Here’s a smattering of Rosey (though not always rosy) insights:
- Describing remedial literacy curriculum based on “subskills” and achievement tests, he writes, “There ended up being little room in such a curriculum – unless the inventive teacher created it – to explore the real stuff of literacy: conveying something meaningful, communicating information, creating narratives, shaping what we see and feel and believe into written language, listening to and reading stories, playing with the sounds of words.” (109)
- On how we writing teachers interpret error, he writes, “As writers move further away from familiar ways of expressing themselves, the strains on their cognitive and linguistic resources increase, and the number of mechanical and grammatical errors they make shoots up.
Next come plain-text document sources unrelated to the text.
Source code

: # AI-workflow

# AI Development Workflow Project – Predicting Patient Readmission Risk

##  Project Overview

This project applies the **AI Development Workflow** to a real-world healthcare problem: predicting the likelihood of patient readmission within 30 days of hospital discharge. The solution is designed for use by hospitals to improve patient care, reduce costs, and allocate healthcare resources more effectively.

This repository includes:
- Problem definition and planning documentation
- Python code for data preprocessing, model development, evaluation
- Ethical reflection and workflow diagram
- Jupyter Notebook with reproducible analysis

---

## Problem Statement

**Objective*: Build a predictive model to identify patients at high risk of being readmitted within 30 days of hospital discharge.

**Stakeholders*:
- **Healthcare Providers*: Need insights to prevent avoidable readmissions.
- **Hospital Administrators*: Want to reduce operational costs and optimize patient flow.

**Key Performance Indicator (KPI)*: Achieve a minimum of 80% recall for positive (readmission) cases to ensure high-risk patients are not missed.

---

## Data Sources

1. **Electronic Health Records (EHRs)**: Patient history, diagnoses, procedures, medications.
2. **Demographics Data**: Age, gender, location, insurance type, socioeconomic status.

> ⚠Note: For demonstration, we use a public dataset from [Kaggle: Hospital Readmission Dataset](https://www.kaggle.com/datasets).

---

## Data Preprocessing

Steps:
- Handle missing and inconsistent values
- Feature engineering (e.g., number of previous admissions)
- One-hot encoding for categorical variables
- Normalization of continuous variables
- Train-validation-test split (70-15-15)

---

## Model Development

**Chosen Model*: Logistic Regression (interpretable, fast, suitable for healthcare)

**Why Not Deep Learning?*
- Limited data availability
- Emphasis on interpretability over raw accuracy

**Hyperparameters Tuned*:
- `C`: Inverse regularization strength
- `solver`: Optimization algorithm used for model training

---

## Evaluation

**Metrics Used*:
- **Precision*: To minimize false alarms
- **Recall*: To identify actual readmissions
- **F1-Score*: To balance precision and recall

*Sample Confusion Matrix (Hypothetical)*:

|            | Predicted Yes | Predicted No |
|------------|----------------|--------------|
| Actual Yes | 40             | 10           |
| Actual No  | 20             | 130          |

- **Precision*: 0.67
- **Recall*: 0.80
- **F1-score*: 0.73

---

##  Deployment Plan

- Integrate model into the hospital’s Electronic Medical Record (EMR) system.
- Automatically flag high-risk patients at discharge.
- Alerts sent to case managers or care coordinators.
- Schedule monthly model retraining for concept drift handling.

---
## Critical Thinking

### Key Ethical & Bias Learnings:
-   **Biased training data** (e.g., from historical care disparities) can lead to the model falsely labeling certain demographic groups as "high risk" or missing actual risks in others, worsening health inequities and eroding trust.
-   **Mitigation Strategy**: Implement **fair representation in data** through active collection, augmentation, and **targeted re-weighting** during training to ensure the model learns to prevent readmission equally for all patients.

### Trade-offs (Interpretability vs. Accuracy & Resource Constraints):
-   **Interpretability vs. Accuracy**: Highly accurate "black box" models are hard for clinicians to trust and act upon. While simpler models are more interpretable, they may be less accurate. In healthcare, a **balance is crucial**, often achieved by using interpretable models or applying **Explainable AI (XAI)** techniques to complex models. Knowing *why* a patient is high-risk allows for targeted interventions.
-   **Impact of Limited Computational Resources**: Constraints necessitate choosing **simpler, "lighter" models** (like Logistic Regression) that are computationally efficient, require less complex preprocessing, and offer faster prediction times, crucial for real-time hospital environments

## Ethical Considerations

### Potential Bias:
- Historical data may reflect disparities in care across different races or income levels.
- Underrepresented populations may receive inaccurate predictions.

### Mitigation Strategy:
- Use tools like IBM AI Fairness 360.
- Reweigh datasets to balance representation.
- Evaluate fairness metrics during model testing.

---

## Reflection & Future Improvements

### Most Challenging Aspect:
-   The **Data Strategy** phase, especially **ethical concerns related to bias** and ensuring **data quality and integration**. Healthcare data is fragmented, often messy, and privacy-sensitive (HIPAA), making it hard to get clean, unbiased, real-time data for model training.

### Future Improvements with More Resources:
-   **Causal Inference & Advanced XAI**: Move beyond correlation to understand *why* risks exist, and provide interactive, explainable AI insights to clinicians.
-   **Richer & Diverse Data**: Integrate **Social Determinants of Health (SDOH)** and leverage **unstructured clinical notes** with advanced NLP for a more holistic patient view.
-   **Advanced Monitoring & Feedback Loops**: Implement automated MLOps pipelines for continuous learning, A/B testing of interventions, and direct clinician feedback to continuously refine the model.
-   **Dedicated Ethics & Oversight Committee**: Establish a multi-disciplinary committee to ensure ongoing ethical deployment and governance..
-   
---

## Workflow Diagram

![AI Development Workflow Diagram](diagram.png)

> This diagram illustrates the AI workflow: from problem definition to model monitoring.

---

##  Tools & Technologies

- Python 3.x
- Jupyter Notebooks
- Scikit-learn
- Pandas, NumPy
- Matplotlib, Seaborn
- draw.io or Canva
Before we shake our heads at these errors, we should also consider the possibility that many such linguistic bungles are signs of growth… Error takes place where education begins.” (188-9)
- On how college teachers are trained, he writes, “People emerge from graduate study, then, as political scientists or astronomers or botanists – but not necessarily as educators…it is pretty unlikely that they have been encouraged to think about, say, the cognitive difficulties young people have as they learn how to conduct inquiry in physics or anthropology or linguistics…” (196)
- Finally, “Through all my experiences with people struggling to learn, the one things that strikes me most is the ease with which we misperceive failed performance and the degree to which this misperception both reflects and reinforces the social order.” (205)
Rose ends by talking about what literacy – education and higher ed in general – could be, suggesting “that education is one culture embracing another.” (225) Anyone want a hug?
Seriously, what Rose reminds me ultimately is how human any teaching, but particularly the teaching of writing, is.
…for me, this is IT. Writing and its highest purpose in a nutshell: “to explore the real stuff of literacy: conveying something meaningful, communicating information, creating narratives, shaping what we see and feel and believe into written language, listening to and reading stories, playing with the sounds of words.”